O projeto de lei foi idealizado pelo advogado de Brasília, Miguel Nagib, que já viajou por todo o Brasil para divulgar a proposta. A iniciativa prevê a fixação de cartazes em salas de aula com os deveres do professor.

Esses deveres já existem, pois decorrem da Constituição Federal e da Convenção Americana sobre Direitos Humanos.
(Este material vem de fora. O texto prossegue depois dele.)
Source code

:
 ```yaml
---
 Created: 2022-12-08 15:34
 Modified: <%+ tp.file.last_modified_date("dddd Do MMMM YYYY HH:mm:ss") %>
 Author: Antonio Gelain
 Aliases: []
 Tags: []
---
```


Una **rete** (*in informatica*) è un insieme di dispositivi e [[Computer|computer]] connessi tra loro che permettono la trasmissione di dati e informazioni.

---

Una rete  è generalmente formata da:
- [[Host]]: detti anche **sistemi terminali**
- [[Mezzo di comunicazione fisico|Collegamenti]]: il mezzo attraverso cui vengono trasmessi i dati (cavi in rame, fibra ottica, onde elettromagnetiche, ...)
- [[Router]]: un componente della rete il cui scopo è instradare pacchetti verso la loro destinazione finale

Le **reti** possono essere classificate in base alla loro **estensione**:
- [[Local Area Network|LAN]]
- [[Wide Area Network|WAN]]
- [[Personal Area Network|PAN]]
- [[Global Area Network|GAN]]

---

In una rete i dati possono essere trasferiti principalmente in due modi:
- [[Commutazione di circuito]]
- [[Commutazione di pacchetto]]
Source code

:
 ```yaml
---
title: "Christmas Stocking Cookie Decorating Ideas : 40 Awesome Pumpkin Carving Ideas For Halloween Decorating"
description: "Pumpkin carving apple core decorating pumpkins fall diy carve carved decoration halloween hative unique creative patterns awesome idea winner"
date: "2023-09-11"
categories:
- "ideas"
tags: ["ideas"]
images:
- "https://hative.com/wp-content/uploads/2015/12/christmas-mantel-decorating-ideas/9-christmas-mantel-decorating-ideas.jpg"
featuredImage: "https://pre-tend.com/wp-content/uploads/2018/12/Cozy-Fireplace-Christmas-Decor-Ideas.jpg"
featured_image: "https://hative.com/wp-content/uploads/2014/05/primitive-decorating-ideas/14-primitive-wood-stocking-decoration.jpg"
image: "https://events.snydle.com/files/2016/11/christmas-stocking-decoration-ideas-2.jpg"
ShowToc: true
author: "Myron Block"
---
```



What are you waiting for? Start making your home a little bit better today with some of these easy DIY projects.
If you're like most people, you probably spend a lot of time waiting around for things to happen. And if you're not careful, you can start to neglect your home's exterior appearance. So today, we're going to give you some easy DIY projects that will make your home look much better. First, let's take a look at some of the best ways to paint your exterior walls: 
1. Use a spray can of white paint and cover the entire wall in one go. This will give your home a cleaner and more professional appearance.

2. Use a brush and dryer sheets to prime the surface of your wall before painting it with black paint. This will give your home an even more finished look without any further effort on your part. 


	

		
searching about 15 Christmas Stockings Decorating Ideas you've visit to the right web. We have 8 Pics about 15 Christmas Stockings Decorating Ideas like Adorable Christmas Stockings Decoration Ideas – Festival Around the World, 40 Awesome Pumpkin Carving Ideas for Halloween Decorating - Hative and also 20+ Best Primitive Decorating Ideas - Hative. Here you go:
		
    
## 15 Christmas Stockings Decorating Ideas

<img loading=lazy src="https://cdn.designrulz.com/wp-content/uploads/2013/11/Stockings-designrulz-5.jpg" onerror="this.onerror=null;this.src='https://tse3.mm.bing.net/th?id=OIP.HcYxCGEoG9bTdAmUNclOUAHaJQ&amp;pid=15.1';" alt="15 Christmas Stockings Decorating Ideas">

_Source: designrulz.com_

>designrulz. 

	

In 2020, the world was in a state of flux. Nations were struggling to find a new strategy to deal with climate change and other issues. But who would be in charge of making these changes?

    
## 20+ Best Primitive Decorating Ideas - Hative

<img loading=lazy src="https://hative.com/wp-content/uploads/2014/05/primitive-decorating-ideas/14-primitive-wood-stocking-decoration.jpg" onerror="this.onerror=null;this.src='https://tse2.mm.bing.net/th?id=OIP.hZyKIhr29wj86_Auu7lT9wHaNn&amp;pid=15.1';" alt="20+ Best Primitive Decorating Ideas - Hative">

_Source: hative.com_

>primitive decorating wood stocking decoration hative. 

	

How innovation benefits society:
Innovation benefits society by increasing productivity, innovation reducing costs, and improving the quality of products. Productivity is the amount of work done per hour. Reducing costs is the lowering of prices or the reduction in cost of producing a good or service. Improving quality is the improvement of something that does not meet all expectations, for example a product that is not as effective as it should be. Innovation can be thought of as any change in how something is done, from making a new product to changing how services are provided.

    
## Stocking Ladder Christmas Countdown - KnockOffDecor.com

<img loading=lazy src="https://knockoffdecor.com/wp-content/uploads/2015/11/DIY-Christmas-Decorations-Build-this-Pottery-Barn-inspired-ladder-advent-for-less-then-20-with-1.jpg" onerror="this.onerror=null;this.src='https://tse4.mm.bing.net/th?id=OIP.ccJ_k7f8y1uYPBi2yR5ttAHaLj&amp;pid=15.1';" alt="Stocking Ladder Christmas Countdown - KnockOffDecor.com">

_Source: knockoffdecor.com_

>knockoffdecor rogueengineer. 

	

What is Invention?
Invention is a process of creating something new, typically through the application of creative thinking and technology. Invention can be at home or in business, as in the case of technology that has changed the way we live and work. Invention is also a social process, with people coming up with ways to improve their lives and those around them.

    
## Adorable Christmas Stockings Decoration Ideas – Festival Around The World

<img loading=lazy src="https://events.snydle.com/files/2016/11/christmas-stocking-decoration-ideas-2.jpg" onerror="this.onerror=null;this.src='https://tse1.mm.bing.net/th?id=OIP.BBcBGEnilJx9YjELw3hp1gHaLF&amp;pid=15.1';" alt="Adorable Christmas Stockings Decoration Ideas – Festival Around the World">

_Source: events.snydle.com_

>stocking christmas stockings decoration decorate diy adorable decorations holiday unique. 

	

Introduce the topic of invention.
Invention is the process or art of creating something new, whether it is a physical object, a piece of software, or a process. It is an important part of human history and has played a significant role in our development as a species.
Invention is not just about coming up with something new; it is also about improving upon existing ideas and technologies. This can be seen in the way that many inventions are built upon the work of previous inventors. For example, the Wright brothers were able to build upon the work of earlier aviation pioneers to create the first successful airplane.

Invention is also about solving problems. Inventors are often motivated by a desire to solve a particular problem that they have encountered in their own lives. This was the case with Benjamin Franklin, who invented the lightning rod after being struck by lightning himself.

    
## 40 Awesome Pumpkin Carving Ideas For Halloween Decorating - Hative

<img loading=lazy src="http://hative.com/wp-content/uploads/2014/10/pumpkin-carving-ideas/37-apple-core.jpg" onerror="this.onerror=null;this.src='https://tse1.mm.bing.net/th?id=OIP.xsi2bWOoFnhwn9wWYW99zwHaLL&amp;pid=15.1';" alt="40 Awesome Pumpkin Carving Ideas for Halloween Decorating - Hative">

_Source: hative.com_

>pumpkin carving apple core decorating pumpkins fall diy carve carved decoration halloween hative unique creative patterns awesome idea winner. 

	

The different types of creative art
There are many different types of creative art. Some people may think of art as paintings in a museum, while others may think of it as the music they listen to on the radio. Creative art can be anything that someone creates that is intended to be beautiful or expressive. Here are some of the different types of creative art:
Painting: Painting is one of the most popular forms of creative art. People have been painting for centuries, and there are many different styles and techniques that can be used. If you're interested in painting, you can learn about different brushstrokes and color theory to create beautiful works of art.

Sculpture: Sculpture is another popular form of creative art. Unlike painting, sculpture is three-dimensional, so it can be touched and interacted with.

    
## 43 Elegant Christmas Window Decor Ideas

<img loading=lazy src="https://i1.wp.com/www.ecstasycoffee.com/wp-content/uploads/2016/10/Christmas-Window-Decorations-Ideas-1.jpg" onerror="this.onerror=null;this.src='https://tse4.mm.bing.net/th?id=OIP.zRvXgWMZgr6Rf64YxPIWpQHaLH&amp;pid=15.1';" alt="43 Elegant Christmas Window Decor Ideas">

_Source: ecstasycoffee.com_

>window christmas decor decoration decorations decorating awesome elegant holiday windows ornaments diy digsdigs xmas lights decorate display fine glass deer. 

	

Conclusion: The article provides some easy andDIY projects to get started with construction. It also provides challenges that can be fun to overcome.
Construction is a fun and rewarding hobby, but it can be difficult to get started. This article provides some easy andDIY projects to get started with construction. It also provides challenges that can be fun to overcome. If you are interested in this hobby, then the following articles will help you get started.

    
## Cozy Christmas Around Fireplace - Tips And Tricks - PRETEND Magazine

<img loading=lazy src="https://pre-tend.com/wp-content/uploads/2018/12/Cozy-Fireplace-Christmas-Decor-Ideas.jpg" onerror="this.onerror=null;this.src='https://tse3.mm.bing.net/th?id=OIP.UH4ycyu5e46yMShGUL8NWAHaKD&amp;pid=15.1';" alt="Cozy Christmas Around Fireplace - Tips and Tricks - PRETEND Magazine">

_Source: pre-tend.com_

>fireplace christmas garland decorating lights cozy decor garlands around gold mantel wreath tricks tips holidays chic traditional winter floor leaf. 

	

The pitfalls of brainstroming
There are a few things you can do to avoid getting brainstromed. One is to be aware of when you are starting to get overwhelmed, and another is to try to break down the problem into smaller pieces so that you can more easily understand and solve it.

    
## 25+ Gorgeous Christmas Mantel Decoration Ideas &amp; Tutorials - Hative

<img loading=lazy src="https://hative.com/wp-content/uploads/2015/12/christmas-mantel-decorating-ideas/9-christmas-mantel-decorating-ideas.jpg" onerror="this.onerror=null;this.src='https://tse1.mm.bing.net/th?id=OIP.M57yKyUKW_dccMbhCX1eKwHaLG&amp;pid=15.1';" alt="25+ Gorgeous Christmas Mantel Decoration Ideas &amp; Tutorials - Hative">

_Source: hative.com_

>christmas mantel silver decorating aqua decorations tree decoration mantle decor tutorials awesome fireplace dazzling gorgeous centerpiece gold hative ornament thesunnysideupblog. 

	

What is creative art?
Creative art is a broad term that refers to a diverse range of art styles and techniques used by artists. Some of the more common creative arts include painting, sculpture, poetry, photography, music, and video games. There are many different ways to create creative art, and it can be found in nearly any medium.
Isto significa que os professores já são obrigados a respeitá-los ‒ embora muitos não o façam, sob pena de ofender:

1. A liberdade de consciência e de crença e a liberdade de aprender dos alunos (art. 5º, VI e VIII; e art. 206, II, da CF);

2. O princípio constitucional da neutralidade política, ideológica e religiosa do Estado (arts. 1º, V; 5º, caput; 14, caput; 17, caput; 19, 34, VII, ‘a’, e 37, caput, da CF);

3. O pluralismo de ideias (art. 206, III, da CF); e

4. O direito dos pais dos alunos sobre a educação religiosa e moral dos seus filhos (Convenção Americana sobre Direitos Humanos, art. 12, IV).

Portanto, o único objetivo do Programa Escola sem Partido é informar e conscientizar os estudantes sobre os direitos que correspondem àqueles deveres, a fim de que eles mesmos possam exercer a defesa desses direitos, já que dentro das salas de aula ninguém mais poderá fazer isso por eles.